Stored items from a collection:
────────

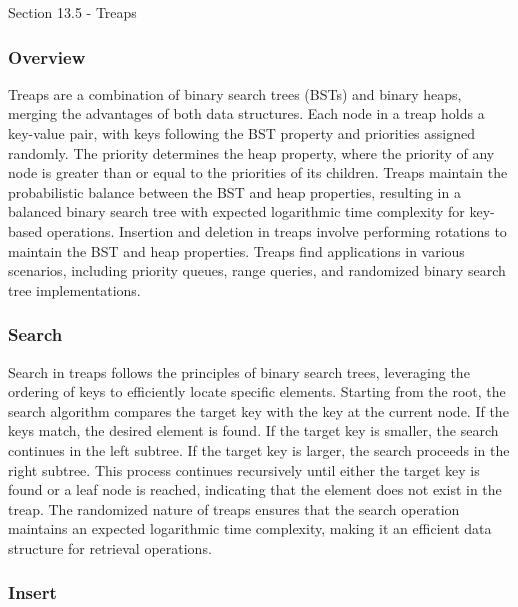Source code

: \begin{notes}{Section 13.5 - Treaps}
    \subsubsection*{Overview}

    Treaps are a combination of binary search trees (BSTs) and binary heaps, merging the advantages of both data structures. Each node in a treap holds a key-value pair, with keys following the BST 
    property and priorities assigned randomly. The priority determines the heap property, where the priority of any node is greater than or equal to the priorities of its children. Treaps maintain 
    the probabilistic balance between the BST and heap properties, resulting in a balanced binary search tree with expected logarithmic time complexity for key-based operations. Insertion and deletion 
    in treaps involve performing rotations to maintain the BST and heap properties. Treaps find applications in various scenarios, including priority queues, range queries, and randomized binary search 
    tree implementations.
    
    \subsubsection*{Search}
    
    Search in treaps follows the principles of binary search trees, leveraging the ordering of keys to efficiently locate specific elements. Starting from the root, the search algorithm compares the target 
    key with the key at the current node. If the keys match, the desired element is found. If the target key is smaller, the search continues in the left subtree. If the target key is larger, the search 
    proceeds in the right subtree. This process continues recursively until either the target key is found or a leaf node is reached, indicating that the element does not exist in the treap. The randomized 
    nature of treaps ensures that the search operation maintains an expected logarithmic time complexity, making it an efficient data structure for retrieval operations.
    
    \subsubsection*{Insert}
    

\end{notes}
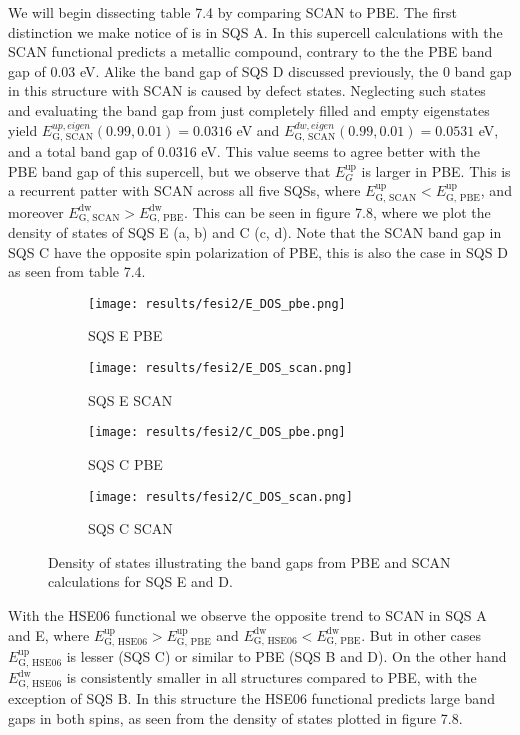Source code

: We will begin dissecting table 7.4 by comparing SCAN to PBE. The first distinction we make notice of is in SQS A. In this supercell calculations with the SCAN functional predicts a metallic compound, contrary to the the PBE band gap of 0.03 eV. Alike the band gap of SQS D discussed previously, the 0 band gap in this structure with SCAN is caused by defect states. Neglecting such states and evaluating the band gap from just completely filled and empty eigenstates yield $E_\text{G, SCAN} ^{up, eigen}(0.99, 0.01) = 0.0316$ eV and $E_\text{G, SCAN} ^{dw, eigen}(0.99, 0.01) = 0.0531$ eV, and a total band gap of 0.0316 eV. This value seems to agree better with the PBE band gap of this supercell, but we observe that $E_G ^\text{up}$ is larger in PBE.  This is a recurrent patter with SCAN across all five SQSs, where $E_\text{G, SCAN} ^\text{up} < E_\text{G, PBE} ^\text{up}$, and moreover $E_\text{G, SCAN} ^\text{dw} > E_\text{G, PBE} ^\text{dw}$. This can be seen in figure 7.8, where we plot the density of states of SQS E (a, b) and C (c, d). Note that the SCAN band gap in SQS C have the opposite spin polarization of PBE, this is also the case in SQS D as seen from table 7.4.
\begin{figure}[H]
	\begin{subfigure}{.5\textwidth}
		\texttt{[image: results/fesi2/E\_DOS\_pbe.png]}
		\caption{SQS E PBE}
	\end{subfigure}
	\begin{subfigure}{.5\textwidth}
		\texttt{[image: results/fesi2/E\_DOS\_scan.png]}
		\caption{SQS E SCAN}
	\end{subfigure}
	\begin{subfigure}{.5\textwidth}
		\texttt{[image: results/fesi2/C\_DOS\_pbe.png]}
		\caption{SQS C PBE}
	\end{subfigure}
	\begin{subfigure}{.5\textwidth}
		\texttt{[image: results/fesi2/C\_DOS\_scan.png]}
		\caption{SQS C SCAN}
	\end{subfigure}
	\caption{Density of states illustrating the band gaps from PBE and SCAN calculations for SQS E and D.}
\end{figure}

With the HSE06 functional we observe the opposite trend to SCAN in SQS A and E, where $E_\text{G, HSE06} ^\text{up} > E_\text{G, PBE} ^\text{up}$ and $E_\text{G, HSE06} ^\text{dw} < E_\text{G, PBE} ^\text{dw}$. But in other cases $E_\text{G, HSE06} ^\text{up}$ is lesser (SQS C) or similar to PBE (SQS B and D). On the other hand $E_\text{G, HSE06} ^\text{dw}$ is consistently smaller in all structures compared to PBE, with the exception of SQS B. In this structure the HSE06 functional predicts large band gaps in both spins, as seen from the density of states plotted in figure 7.8.    
 
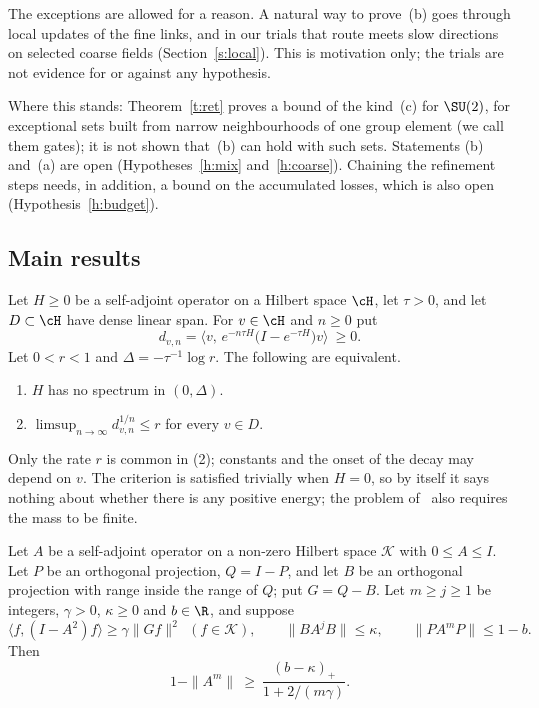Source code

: The exceptions are allowed for a reason. A natural way to prove~(b) goes through local updates of the fine
links, and in our trials that route meets slow directions on selected coarse fields (Section~\ref{s:local}).
This is motivation only; the trials are not evidence for or against any hypothesis.

Where this stands: Theorem~\ref{t:ret} proves a bound of the kind~(c) for $\SU(2)$, for exceptional sets
built from narrow neighbourhoods of one group element (we call them gates); it is not shown that~(b) can
hold with such sets. Statements (b) and~(a)
are open (Hypotheses~\ref{h:mix} and~\ref{h:coarse}). Chaining the refinement steps needs, in addition, a
bound on the accumulated losses, which is also open (Hypothesis~\ref{h:budget}).

\subsection{Main results}
\begin{theorem}\label{t:crit}
Let $H\ge0$ be a self-adjoint operator on a Hilbert space $\cH$, let $\tau>0$, and let $D\subset\cH$ have dense
linear span. For $v\in\cH$ and $n\ge0$ put
\[
d_{v,n}=\big\langle v,\,e^{-n\tau H}\big(I-e^{-\tau H}\big)v\big\rangle\ \ge0 .
\]
Let $0<r<1$ and $\Delta=-\tau^{-1}\log r$. The following are equivalent.
\begin{enumerate}
\item $H$ has no spectrum in $(0,\Delta)$.
\item $\limsup_{n\to\infty}d_{v,n}^{1/n}\le r$ for every $v\in D$.
\end{enumerate}
\end{theorem}

Only the rate $r$ is common in (2); constants and the onset of the decay may depend on $v$. The criterion is
satisfied trivially when $H=0$, so by itself it says nothing about whether there is any positive energy; the
problem of~\cite{JW} also requires the mass to be finite.

\begin{theorem}\label{t:inh}
Let $A$ be a self-adjoint operator on a non-zero Hilbert space $\mathcal K$ with $0\le A\le I$. Let $P$ be an
orthogonal projection, $Q=I-P$, and let $B$ be an orthogonal projection with range inside the range of $Q$;
put $G=Q-B$. Let $m\ge j\ge1$ be integers, $\gamma>0$, $\kappa\ge0$ and $b\in\R$, and suppose
\begin{equation}\label{e:hyp}
\langle f,(I-A^{2})f\rangle\ge\gamma\|Gf\|^2\ \ (f\in\mathcal K),\qquad
\|BA^{j}B\|\le\kappa,\qquad \|PA^{m}P\|\le1-b .
\end{equation}
Then
\begin{equation}\label{e:inh}
1-\|A^m\|\ \ge\ \frac{(b-\kappa)_+}{1+2/(m\gamma)} .
\end{equation}
\end{theorem}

────────

_What is expected:_
List every line above that holds the word "found".

_Result:_
    key with the key at the current node. If the keys match, the desired element is found. If the target key is smaller, the search continues in the left subtree. If the target key is larger, the search 
    proceeds in the right subtree. This process continues recursively until either the target key is found or a leaf node is reached, indicating that the element does not exist in the treap. The randomized 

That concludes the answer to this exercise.